In its work to destabilize the Polish state, the OUN’s ties with Germany extended back to 1921. These ties intensified under the Nazi regime as war with Poland drew near. Galicia was allotted to the Soviets under the August 1939 Nazi-Soviet Non-Aggression Pact, and the Germans welcomed anti-Polish Ukrainian activists into the German-occupied General Government. In 1940 and 1941, in preparation for what would become the eastern campaign, the Germans began to recruit Ukrainians, particularly from Bandera’s wing, as saboteurs, interpreters, and police, and trained them at a camp at Zakopane near Cracow. In the spring of 1941, the Wehrmacht also developed two Ukrainian battalions with the approval of the Banderists, one code named “Nightingale” (Nachtigall) and the other code named “Roland.”

Germans and Ukrainian units reached Lvov four days after the eastern campaign began, and on June 30, 1941, OUN-B officials proclaimed an independent Ukrainian state under a government of OUN members who hoped the Germans would accept the fait accompli. But though the Germans hoped to use the Ukrainians against the Poles, Soviets, and Ukrainian Jews, they had no intention of allowing even a semi-independent Ukraine. The Germans arrested Bandera and other OUN-B leaders and moved them to Sachsenhausen. On July 16, the Germans absorbed Galicia into the General Government.

When the Germans arrested the OUN-B leadership, Lebed slipped through the German police net and became the de facto leader of the OUN-B. In October 1941, the German Security Police issued a wanted poster with Lebed’s photograph. The following year he would form the underground terror wing, the UPA (Ukrainian Insurgent Army), which would initially fight German imperialism in the Ukraine but which also settled scores with rival Ukrainian leaders, Poles, Communists, and Jews. Indeed, the Banderists sent a manifesto to the Gestapo in Lvov that Hitler had deceived them but which also proclaimed, “Long Live greater independent Ukraine without Jews, Poles and Germans: Poles behind the San [River], Germans to Berlin, Jews to the gallows.” There are numerous survivor testimonies concerning the Banderist murder of Jews who had escaped to the forests in Galicia in 1941 and 1942.

From the fall of 1941, German police officials in the western Ukraine had nagging problems with Banderist sabotage and anti-German Ukrainian nationalist propaganda issued by the OUN-B. Certain German police reports even mention Banderist aid to Jews in the form of false papers, most likely for Jewish doctors or skilled workers who could help the movement.
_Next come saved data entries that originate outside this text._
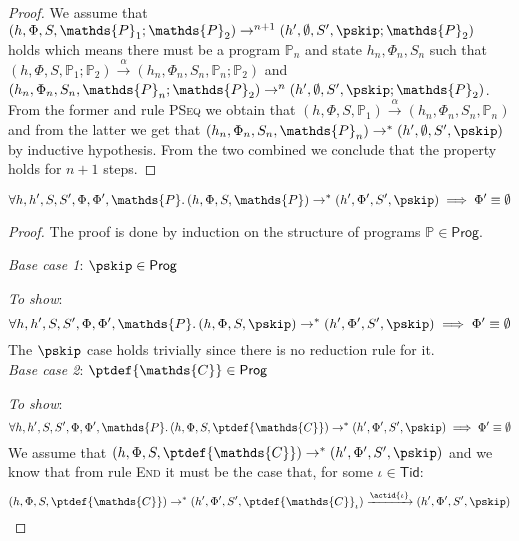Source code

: \begin{lem}
{\begin{proof}
	We assume that $(h, \Phi, S, \mathds{P}_1; \mathds{P}_2) \rightarrow^{n+1} (h', \emptyset, S', \pskip; \mathds{P}_2)$ holds which means there must be a program $\mathds{P}_n$ and state $h_n, \Phi_n, S_n$ such that $(h, \Phi, S, \mathds{P}_1; \mathds{P}_2) \xrightarrow{\alpha} (h_n, \Phi_n, S_n, \mathds{P}_n; \mathds{P}_2)$ and $(h_n, \Phi_n, S_n, \mathds{P}_n; \mathds{P}_2) \rightarrow^{n} (h', \emptyset, S', \pskip ; \mathds{P}_2)$. From the former and rule \textsc{PSeq} we obtain that $(h, \Phi, S, \mathds{P}_1) \xrightarrow{\alpha} (h_n, \Phi_n, S_n, \mathds{P}_n)$ and from the latter we get that $(h_n, \Phi_n, S_n, \mathds{P}_n) \rightarrow^* (h', \emptyset, S', \pskip)$ by inductive hypothesis. From the two combined we conclude that the property holds for $n + 1$ steps.
	\end{proof}
	}
\end{lem}

\begin{lem}
	\label{ref:phiemp}
	\[
		\forall h, h', S, S', \Phi, \Phi', \mathds{P} \ldotp
		(h, \Phi, S, \mathds{P}) \rightarrow^* (h', \Phi', S', \pskip) \implies \Phi' \equiv \emptyset
	\]
	{\parindent0pt
	\begin{proof}
		The proof is done by induction on the structure of programs $\mathds{P} \in \mathsf{Prog}$.
		
		\textit{Base case 1}: $\pskip \in \mathsf{Prog}$
		
		\textit{To show}:
		\[
			\forall h, h', S, S', \Phi, \Phi', \mathds{P} \ldotp
			(h, \Phi, S, \pskip) \rightarrow^* (h', \Phi', S', \pskip) \implies \Phi' \equiv \emptyset
		\]
		The $\pskip$ case holds trivially since there is no reduction rule for it. \\
		
		\textit{Base case 2}: $\ptdef{\mathds{C}} \in \mathsf{Prog}$
		
		\textit{To show}:
		\[
			\forall h, h', S, S', \Phi, \Phi', \mathds{P} \ldotp
			(h, \Phi, S, \ptdef{\mathds{C}}) \rightarrow^* (h', \Phi', S', \pskip) \implies \Phi' \equiv \emptyset
		\]
		We assume that $(h, \Phi, S, \ptdef{\mathds{C}}) \rightarrow^* (h', \Phi', S', \pskip)$ and we know that from rule \textsc{End} it must be the case that, for some $\iota \in \mathsf{Tid}$:
		\[
			(h, \Phi, S, \ptdef{\mathds{C}}) \rightarrow^* (h', \Phi', S', \ptdef{\mathds{C}}_\iota)
			\xrightarrow{\actid{\iota}}
			(h', \Phi', S', \pskip)
		\]
	\end{proof}
	}
\end{lem}

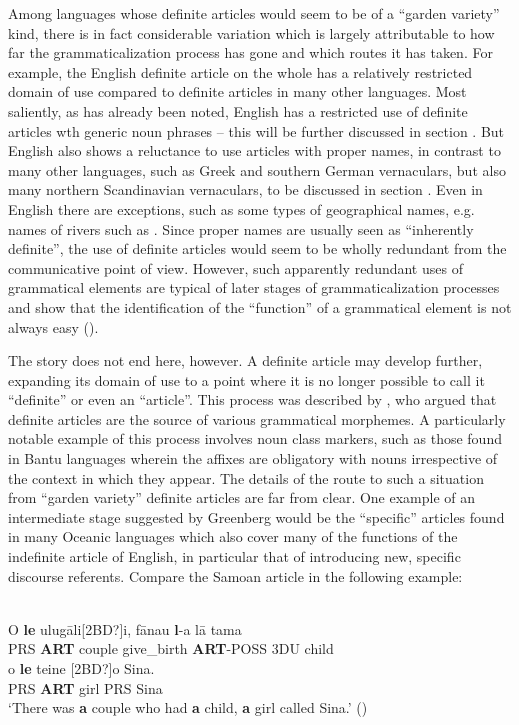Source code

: Among languages whose definite articles would seem to be of a “garden variety” kind, there is in fact considerable variation which is largely attributable to how far the grammaticalization process has gone and which routes it has taken. For example, the English definite article on the whole has a relatively restricted domain of use compared to definite articles in many other languages. Most saliently, as has already been noted, English has a restricted use of definite articles wth generic noun phrases – this will be further discussed in section . But English also shows a reluctance to use articles with proper names, in contrast to many other languages, such as Greek and southern German vernaculars, but also many northern Scandinavian vernaculars, to be discussed in section . Even in English there are exceptions, such as some types of geographical names, e.g. names of rivers such as . Since proper names are usually seen as “inherently definite”, the use of definite articles would seem to be wholly redundant from the communicative point of view. However, such apparently redundant uses of grammatical elements are typical of later stages of grammaticalization processes and show that the identification of the “function” of a grammatical element is not always easy (\citet[81-86]{Dahl2004}).

The story does not end here, however. A definite article may develop further, expanding its domain of use to a point where it is no longer possible to call it “definite” or even an “article”. This process was described by \citet{Greenberg1978}, who argued that definite articles are the source of various grammatical morphemes.  A particularly notable example of this process involves noun class markers, such  as those found in Bantu languages wherein the affixes are obligatory with nouns irrespective of the context in which they appear. The details of the route to such a situation from “garden variety” definite articles are far from clear. One example of an intermediate stage suggested by Greenberg would be the “specific” articles found in many Oceanic languages which also cover many of the functions of the indefinite article of English, in particular that of introducing new, specific discourse referents. Compare the Samoan article  in the following example: 

\ea\label{}
\\
\gll	[2BD?]O  \textbf{le} ulug\=ali[2BD?]i,  f\=anau  \textbf{l}{}-a  l\=a  tama\\
		PRS  \textbf{ART} couple  give\_birth  \textbf{ART}{}-POSS  3DU  child\\
\gll	[2BD?]o  \textbf{le} teine  [2BD?]o  Sina.\\
		PRS  \textbf{ART} girl  PRS  Sina\\
\glt ‘There was \textbf{a} couple who had \textbf{a} child, \textbf{a} girl called Sina.’ (\citet[259]{HovdhaugenEtAl1992})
Only in 1943—the year in which German police units carried out a major campaign against the UPA—did OUN-B leaflets suggest that for the moment participation in anti-Jewish actions would make the OUN-B “a blind tool in foreign hands.” In the long run, the OUN-B’s chief enemies remained the Soviets, who were more likely to regain control of Galicia with the German retreat from the Ukraine in 1943 and 1944. Red Army POWs told their German captors in 1944 that the UPA, led by Lebed and made up of “fanatic” Banderists, was a “terror” for Red Army units in the Ukraine to the point where the Soviets viewed them as German agents. A war of extreme atrocities thus raged between the Red Army and the UPA, with former Ukrainian Nazi collaborators backing the UPA but eventually suffering Red Army counter-insurgency methods. With the advance of the Red Army, Jews serving the UPA were murdered either by the UPA or by the Germans, and by September 1944 German Army officers in northern Ukraine told their superiors in Foreign Armies East that the UPA was a “natural ally of Germany” and “a valuable aid for the German High Command.” Himmler himself authorized intensified contacts with the UPA. Though UPA propaganda emphasized that organization’s independence from the Germans, the UPA also ordered some young Ukrainians to volunteer for the Ukrainian SS Division “Galicia,” and the rest to fight by guerrilla methods. Lebed still hoped for recognition from the Germans. In July 1944 he helped form the Supreme Ukrainian Liberation Council (UHVR), which would claim to represent the Ukrainian nation while soon serving as a theoretical government-in-exile. The leadership positions in the UHVR tended to be held by OUN-B members, since more moderate Ukrainian nationalists had drifted away earlier in the year.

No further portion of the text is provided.